"One of the most lamentable aspects of modern life is the disappearance of silence. Throughout most of human history, silence has been a part of life. Many individuals lived a significant portion of their lives in silence, working in solitude and untroubled by the intrusion of constant noise."This is how Al Mohler starts his recent blog post on the issue of silence. He reminds us the need for silence amongst the constant noise of our culture today. He quotes Susan HIll, from Standpoint, explaining the reason many of us might be scared of it:
"...In adapting to constant noise, we seem to have become afraid of silence. Why? Are we afraid of what we will discover when we come face to face with ourselves there? Perhaps there will be nothing but a great void, nothing within us, and nothing outside of us either. Terrifying. Let's drown our fears out with some noise, quickly."I think this is definitely a reason many of us run away from silence in our lives. And I believe it's a discipline that we ought to be better at engaging in.

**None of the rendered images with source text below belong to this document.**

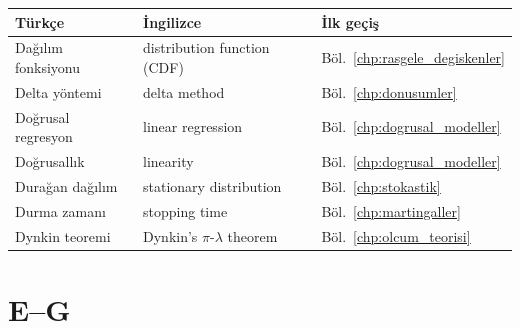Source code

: \begin{tabular}{p{5cm}p{5cm}p{4cm}}
\hline
\textbf{Türkçe} & \textbf{İngilizce} & \textbf{İlk geçiş} \\
\hline
Dağılım fonksiyonu & distribution function (CDF) & Böl.~\ref{chp:rasgele_degiskenler} \\
Delta yöntemi & delta method & Böl.~\ref{chp:donusumler} \\
Doğrusal regresyon & linear regression & Böl.~\ref{chp:dogrusal_modeller} \\
Doğrusallık & linearity & Böl.~\ref{chp:dogrusal_modeller} \\
Durağan dağılım & stationary distribution & Böl.~\ref{chp:stokastik} \\
Durma zamanı & stopping time & Böl.~\ref{chp:martingaller} \\
Dynkin teoremi & Dynkin's $\pi$-$\lambda$ theorem & Böl.~\ref{chp:olcum_teorisi} \\
\hline
\end{tabular}

\section{E--G}

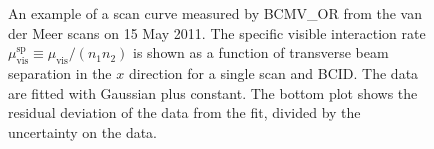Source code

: \begin{figure}[htbp]
	\centering
	\caption{An example of a scan curve measured by BCMV\_OR from the van der Meer scans on 15 May 2011. The specific visible interaction rate $\mu_{\mathrm{vis}}^{\mathrm{sp}}\equiv \mu_{\mathrm{vis}}/(n_1n_2)$ is shown as a function of transverse beam separation in the $x$ direction for a single scan and BCID. The data are fitted with Gaussian plus constant. The bottom plot shows the residual deviation of the data from the fit, divided by the uncertainty on the data.}
	\label{fig:reco-vdm-curve}
\end{figure}

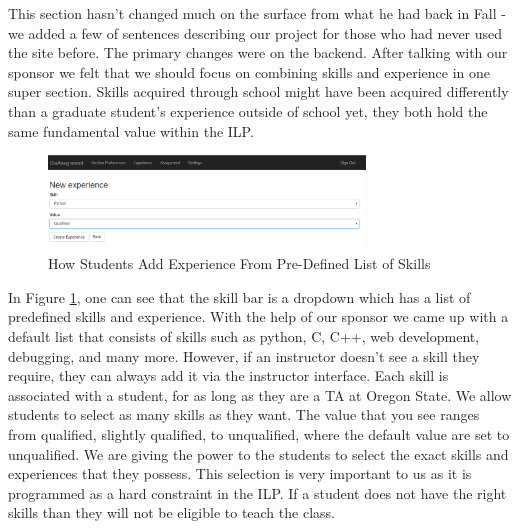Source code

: 
This section hasn't changed much on the surface from what he had back in Fall - we added a few of sentences describing our project for those who had never used the site before.
The primary changes were on the backend.
After talking with our sponsor we felt that we should focus on combining skills and experience in one super section.
Skills acquired through school might have been acquired differently than a graduate student's experience outside of school yet, they both hold the same fundamental value within the ILP.

\begin{figure}[!htb]
   \centering
   \includegraphics[width=0.75\textwidth]{images/student-new-experience-beta.png}
   \caption{How Students Add Experience From Pre-Defined List of Skills}\label{student-new-experience-beta}
\end{figure}

In Figure \ref{student-new-experience-beta}, one can see that the skill bar is a dropdown which has a list of predefined skills and experience.
With the help of our sponsor we came up with a default list that consists of skills such as python, C, C++, web development, debugging, and many more.
However, if an instructor doesn't see a skill they require, they can always add it via the instructor interface.
Each skill is associated with a student, for as long as they are a TA at Oregon State.
We allow students to select as many skills as they want.
The value that you see ranges from qualified, slightly qualified, to unqualified, where the default value are set to unqualified.
We are giving the power to the students to select the exact skills and experiences that they possess.
This selection is very important to us as it is programmed as a hard constraint in the ILP.
If a student does not have the right skills than they will not be eligible to teach the class.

Towards the end of his post, Mohler directs his attention towards children, and the dangers of allowing them to be constantly inundated with noise. He quotes Susan Hill again as she explains:
"If children do not learn to focus and concentrate in a pool of quietness, their minds become fragmented and their temperaments irritable, their ability to absorb knowledge and sift it, grade it and evaluate it do not develop fully. Reading a book quietly, watching a raindrop slide slowly down a windowpane or a ladybird crawl up a leaf, trying to hear the sound of a cat breathing when it is asleep, asking strange questions, such as, "Where do all the colors go at night?" and speculating about the possible answers — all of these are best done in silence where the imagination can flourish and the intricate minutiae of the world around us can be examined with the greatest concentration."